= Brett Doar =

American artist

Brett Doar is an American contraptionist known for building Rube Goldberg machines and other interactive and kinetic devices. Doar is best known for his roles as a primary engineer for the Rube Goldberg machine in OK Go's "This Too Shall Pass" music video, lead engineer and creative director for "Red Bull Kluge," and creator of GoldieBlox's "Princess Machine". He lives and works in Los Angeles, CA.
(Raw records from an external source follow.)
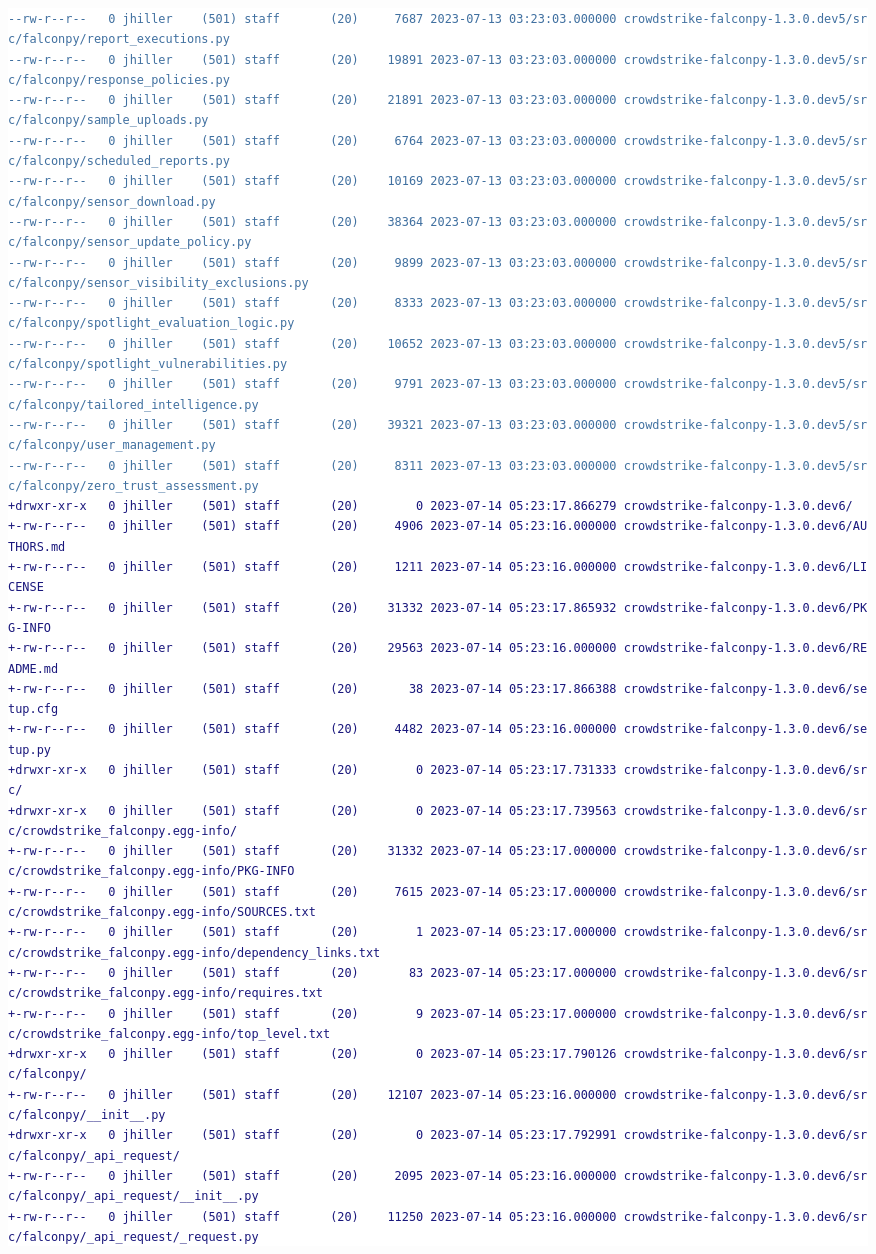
 ```diff
--rw-r--r--   0 jhiller    (501) staff       (20)     7687 2023-07-13 03:23:03.000000 crowdstrike-falconpy-1.3.0.dev5/src/falconpy/report_executions.py
--rw-r--r--   0 jhiller    (501) staff       (20)    19891 2023-07-13 03:23:03.000000 crowdstrike-falconpy-1.3.0.dev5/src/falconpy/response_policies.py
--rw-r--r--   0 jhiller    (501) staff       (20)    21891 2023-07-13 03:23:03.000000 crowdstrike-falconpy-1.3.0.dev5/src/falconpy/sample_uploads.py
--rw-r--r--   0 jhiller    (501) staff       (20)     6764 2023-07-13 03:23:03.000000 crowdstrike-falconpy-1.3.0.dev5/src/falconpy/scheduled_reports.py
--rw-r--r--   0 jhiller    (501) staff       (20)    10169 2023-07-13 03:23:03.000000 crowdstrike-falconpy-1.3.0.dev5/src/falconpy/sensor_download.py
--rw-r--r--   0 jhiller    (501) staff       (20)    38364 2023-07-13 03:23:03.000000 crowdstrike-falconpy-1.3.0.dev5/src/falconpy/sensor_update_policy.py
--rw-r--r--   0 jhiller    (501) staff       (20)     9899 2023-07-13 03:23:03.000000 crowdstrike-falconpy-1.3.0.dev5/src/falconpy/sensor_visibility_exclusions.py
--rw-r--r--   0 jhiller    (501) staff       (20)     8333 2023-07-13 03:23:03.000000 crowdstrike-falconpy-1.3.0.dev5/src/falconpy/spotlight_evaluation_logic.py
--rw-r--r--   0 jhiller    (501) staff       (20)    10652 2023-07-13 03:23:03.000000 crowdstrike-falconpy-1.3.0.dev5/src/falconpy/spotlight_vulnerabilities.py
--rw-r--r--   0 jhiller    (501) staff       (20)     9791 2023-07-13 03:23:03.000000 crowdstrike-falconpy-1.3.0.dev5/src/falconpy/tailored_intelligence.py
--rw-r--r--   0 jhiller    (501) staff       (20)    39321 2023-07-13 03:23:03.000000 crowdstrike-falconpy-1.3.0.dev5/src/falconpy/user_management.py
--rw-r--r--   0 jhiller    (501) staff       (20)     8311 2023-07-13 03:23:03.000000 crowdstrike-falconpy-1.3.0.dev5/src/falconpy/zero_trust_assessment.py
+drwxr-xr-x   0 jhiller    (501) staff       (20)        0 2023-07-14 05:23:17.866279 crowdstrike-falconpy-1.3.0.dev6/
+-rw-r--r--   0 jhiller    (501) staff       (20)     4906 2023-07-14 05:23:16.000000 crowdstrike-falconpy-1.3.0.dev6/AUTHORS.md
+-rw-r--r--   0 jhiller    (501) staff       (20)     1211 2023-07-14 05:23:16.000000 crowdstrike-falconpy-1.3.0.dev6/LICENSE
+-rw-r--r--   0 jhiller    (501) staff       (20)    31332 2023-07-14 05:23:17.865932 crowdstrike-falconpy-1.3.0.dev6/PKG-INFO
+-rw-r--r--   0 jhiller    (501) staff       (20)    29563 2023-07-14 05:23:16.000000 crowdstrike-falconpy-1.3.0.dev6/README.md
+-rw-r--r--   0 jhiller    (501) staff       (20)       38 2023-07-14 05:23:17.866388 crowdstrike-falconpy-1.3.0.dev6/setup.cfg
+-rw-r--r--   0 jhiller    (501) staff       (20)     4482 2023-07-14 05:23:16.000000 crowdstrike-falconpy-1.3.0.dev6/setup.py
+drwxr-xr-x   0 jhiller    (501) staff       (20)        0 2023-07-14 05:23:17.731333 crowdstrike-falconpy-1.3.0.dev6/src/
+drwxr-xr-x   0 jhiller    (501) staff       (20)        0 2023-07-14 05:23:17.739563 crowdstrike-falconpy-1.3.0.dev6/src/crowdstrike_falconpy.egg-info/
+-rw-r--r--   0 jhiller    (501) staff       (20)    31332 2023-07-14 05:23:17.000000 crowdstrike-falconpy-1.3.0.dev6/src/crowdstrike_falconpy.egg-info/PKG-INFO
+-rw-r--r--   0 jhiller    (501) staff       (20)     7615 2023-07-14 05:23:17.000000 crowdstrike-falconpy-1.3.0.dev6/src/crowdstrike_falconpy.egg-info/SOURCES.txt
+-rw-r--r--   0 jhiller    (501) staff       (20)        1 2023-07-14 05:23:17.000000 crowdstrike-falconpy-1.3.0.dev6/src/crowdstrike_falconpy.egg-info/dependency_links.txt
+-rw-r--r--   0 jhiller    (501) staff       (20)       83 2023-07-14 05:23:17.000000 crowdstrike-falconpy-1.3.0.dev6/src/crowdstrike_falconpy.egg-info/requires.txt
+-rw-r--r--   0 jhiller    (501) staff       (20)        9 2023-07-14 05:23:17.000000 crowdstrike-falconpy-1.3.0.dev6/src/crowdstrike_falconpy.egg-info/top_level.txt
+drwxr-xr-x   0 jhiller    (501) staff       (20)        0 2023-07-14 05:23:17.790126 crowdstrike-falconpy-1.3.0.dev6/src/falconpy/
+-rw-r--r--   0 jhiller    (501) staff       (20)    12107 2023-07-14 05:23:16.000000 crowdstrike-falconpy-1.3.0.dev6/src/falconpy/__init__.py
+drwxr-xr-x   0 jhiller    (501) staff       (20)        0 2023-07-14 05:23:17.792991 crowdstrike-falconpy-1.3.0.dev6/src/falconpy/_api_request/
+-rw-r--r--   0 jhiller    (501) staff       (20)     2095 2023-07-14 05:23:16.000000 crowdstrike-falconpy-1.3.0.dev6/src/falconpy/_api_request/__init__.py
+-rw-r--r--   0 jhiller    (501) staff       (20)    11250 2023-07-14 05:23:16.000000 crowdstrike-falconpy-1.3.0.dev6/src/falconpy/_api_request/_request.py
```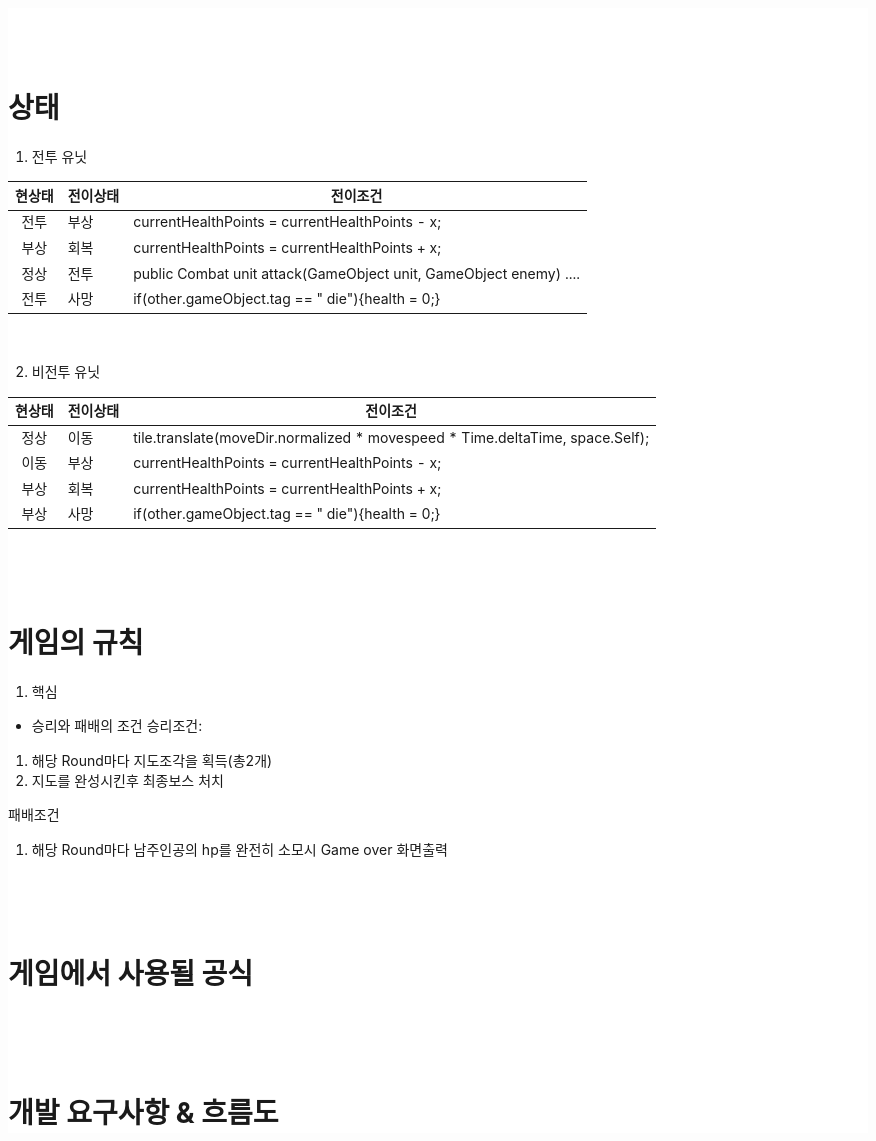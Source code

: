 <br><br>  

# 상태  

1) 전투 유닛  

|현상태|전이상태|전이조건|  
|:---:|:---|---|  
|전투|부상|currentHealthPoints = currentHealthPoints - x;|  
|부상|회복|currentHealthPoints = currentHealthPoints  + x;|  
|정상|전투|public Combat unit attack(GameObject unit, GameObject enemy)  ....|  
|전투|사망|if(other.gameObject.tag ==   " die"){health  =  0;}|  

<br>

2) 비전투 유닛  

|현상태|전이상태|전이조건|  
|:---:|:---|---|  
|정상|이동|tile.translate(moveDir.normalized * movespeed * Time.deltaTime, space.Self);|  
|이동|부상|currentHealthPoints = currentHealthPoints - x;|  
|부상|회복|currentHealthPoints = currentHealthPoints  + x;
|부상|사망|if(other.gameObject.tag ==   " die"){health  =  0;}|  


<br><br>



# 게임의 규칙  

1) 핵심
- 승리와 패배의 조건
승리조건: 
1. 해당 Round마다 지도조각을 획득(총2개)
2. 지도를 완성시킨후 최종보스 처치

패배조건
1. 해당 Round마다 남주인공의 hp를 완전히 소모시 Game over 화면출력


<br><br>

# 게임에서 사용될 공식  


<br><br>

# 개발 요구사항 & 흐름도
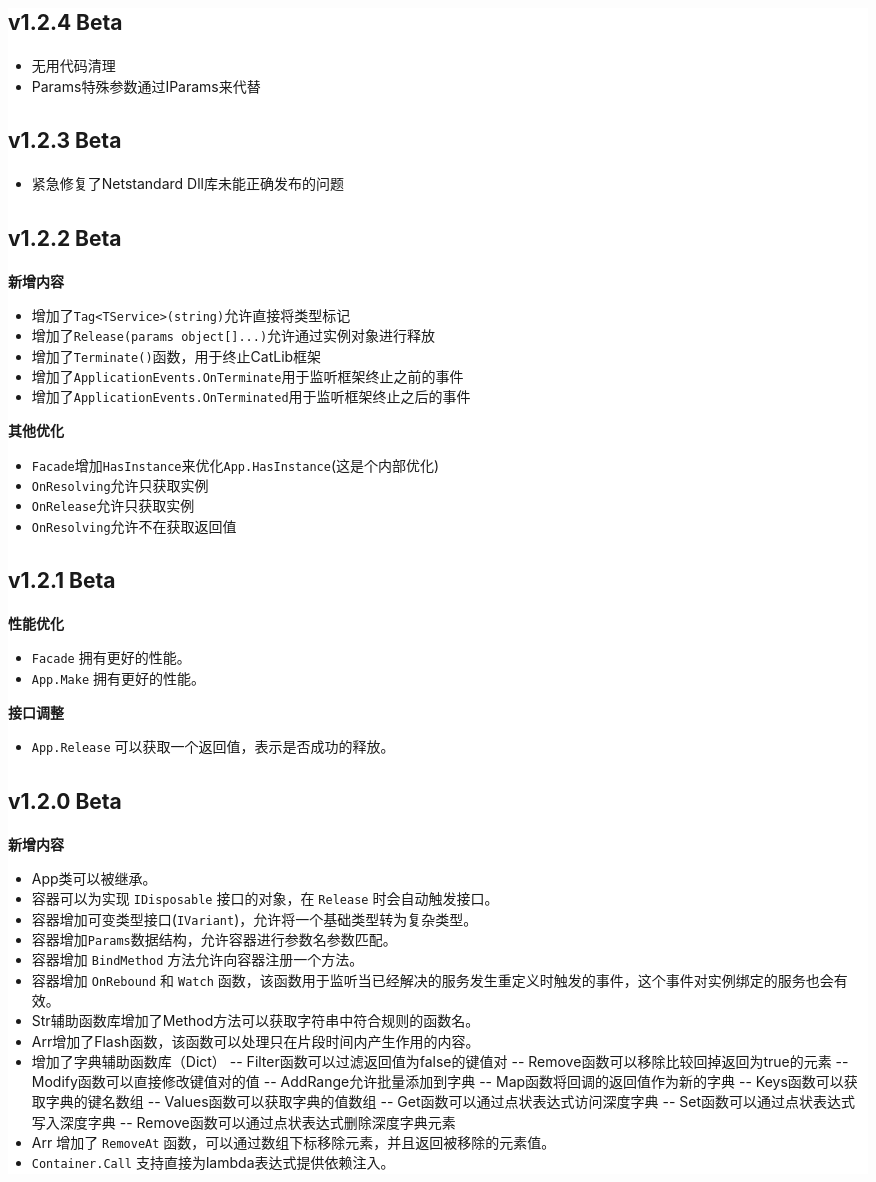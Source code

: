 ## v1.2.4 Beta

- 无用代码清理
- Params特殊参数通过IParams来代替

## v1.2.3 Beta

- 紧急修复了Netstandard Dll库未能正确发布的问题

## v1.2.2 Beta

**新增内容**

- 增加了`Tag<TService>(string)`允许直接将类型标记
- 增加了`Release(params object[]...)`允许通过实例对象进行释放
- 增加了`Terminate()`函数，用于终止CatLib框架
- 增加了`ApplicationEvents.OnTerminate`用于监听框架终止之前的事件
- 增加了`ApplicationEvents.OnTerminated`用于监听框架终止之后的事件

**其他优化**

- `Facade`增加`HasInstance`来优化`App.HasInstance`(这是个内部优化)
- `OnResolving`允许只获取实例
- `OnRelease`允许只获取实例
- `OnResolving`允许不在获取返回值

## v1.2.1 Beta

**性能优化**

- `Facade` 拥有更好的性能。
- `App.Make` 拥有更好的性能。

**接口调整**

- `App.Release` 可以获取一个返回值，表示是否成功的释放。

## v1.2.0 Beta

**新增内容**

- App类可以被继承。
- 容器可以为实现 `IDisposable` 接口的对象，在 `Release` 时会自动触发接口。
- 容器增加可变类型接口(`IVariant`)，允许将一个基础类型转为复杂类型。
- 容器增加`Params`数据结构，允许容器进行参数名参数匹配。
- 容器增加 `BindMethod` 方法允许向容器注册一个方法。
- 容器增加 `OnRebound` 和 `Watch` 函数，该函数用于监听当已经解决的服务发生重定义时触发的事件，这个事件对实例绑定的服务也会有效。
- Str辅助函数库增加了Method方法可以获取字符串中符合规则的函数名。
- Arr增加了Flash函数，该函数可以处理只在片段时间内产生作用的内容。
- 增加了字典辅助函数库（Dict）
-- Filter函数可以过滤返回值为false的键值对
-- Remove函数可以移除比较回掉返回为true的元素
-- Modify函数可以直接修改键值对的值
-- AddRange允许批量添加到字典
-- Map函数将回调的返回值作为新的字典
-- Keys函数可以获取字典的键名数组
-- Values函数可以获取字典的值数组
-- Get函数可以通过点状表达式访问深度字典
-- Set函数可以通过点状表达式写入深度字典
-- Remove函数可以通过点状表达式删除深度字典元素
- Arr 增加了 `RemoveAt` 函数，可以通过数组下标移除元素，并且返回被移除的元素值。
- `Container.Call` 支持直接为lambda表达式提供依赖注入。
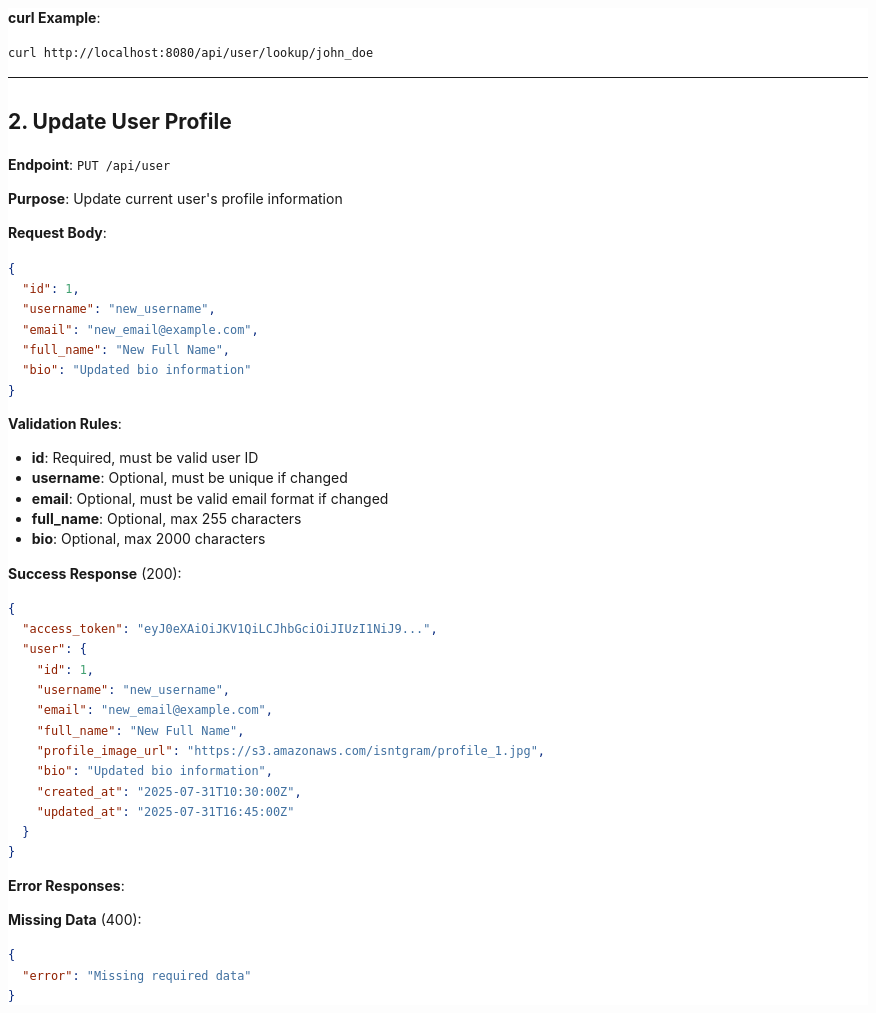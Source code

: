**curl Example**:
```bash
curl http://localhost:8080/api/user/lookup/john_doe
```

---

## 2. Update User Profile

**Endpoint**: `PUT /api/user`

**Purpose**: Update current user's profile information

**Request Body**:
```json
{
  "id": 1,
  "username": "new_username",
  "email": "new_email@example.com",
  "full_name": "New Full Name",
  "bio": "Updated bio information"
}
```

**Validation Rules**:
- **id**: Required, must be valid user ID
- **username**: Optional, must be unique if changed
- **email**: Optional, must be valid email format if changed
- **full_name**: Optional, max 255 characters
- **bio**: Optional, max 2000 characters

**Success Response** (200):
```json
{
  "access_token": "eyJ0eXAiOiJKV1QiLCJhbGciOiJIUzI1NiJ9...",
  "user": {
    "id": 1,
    "username": "new_username",
    "email": "new_email@example.com",
    "full_name": "New Full Name",
    "profile_image_url": "https://s3.amazonaws.com/isntgram/profile_1.jpg",
    "bio": "Updated bio information",
    "created_at": "2025-07-31T10:30:00Z",
    "updated_at": "2025-07-31T16:45:00Z"
  }
}
```

**Error Responses**:

**Missing Data** (400):
```json
{
  "error": "Missing required data"
}
```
== Early life and education ==
Doar was born in Cambridge, Massachusetts and was raised in Charlotte, NC. As an undergraduate he studied architecture, linguistics, literature and screenwriting at 4 universities before earning his B.A. from New School University in New York City. He earned an M.F.A. from the Arts, Computation and Engineering program at UC Irvine in 2009. He has worked as a commercial fisherman in the Bering Sea, a bus driver, a film and video editor, and a teacher at the preschool, middle school and university level.

== Work ==
Doar was a primary engineer of the Rube Goldberg machine for OK Go's "This Too Shall Pass" music video, which premiered on YouTube on March 2, 2010 and achieved over 6 million views within six days. Following the viral success of this music video, Doar built a Rube Goldberg machine for The Colbert Report which was set off by Stephen Colbert in front of a live audience to coincide with OK Go's performance on the show on April 29, 2010.

In 2013, Doar created the "Princess Machine" that was featured in an ad for GoldieBlox. The ad launched on YouTube in November 2013 and garnered over 8 million views in 4 days.

In 2014, Doar created the machine used in the promotional trailer for the Android release of the mobile video game, Leo's Fortune.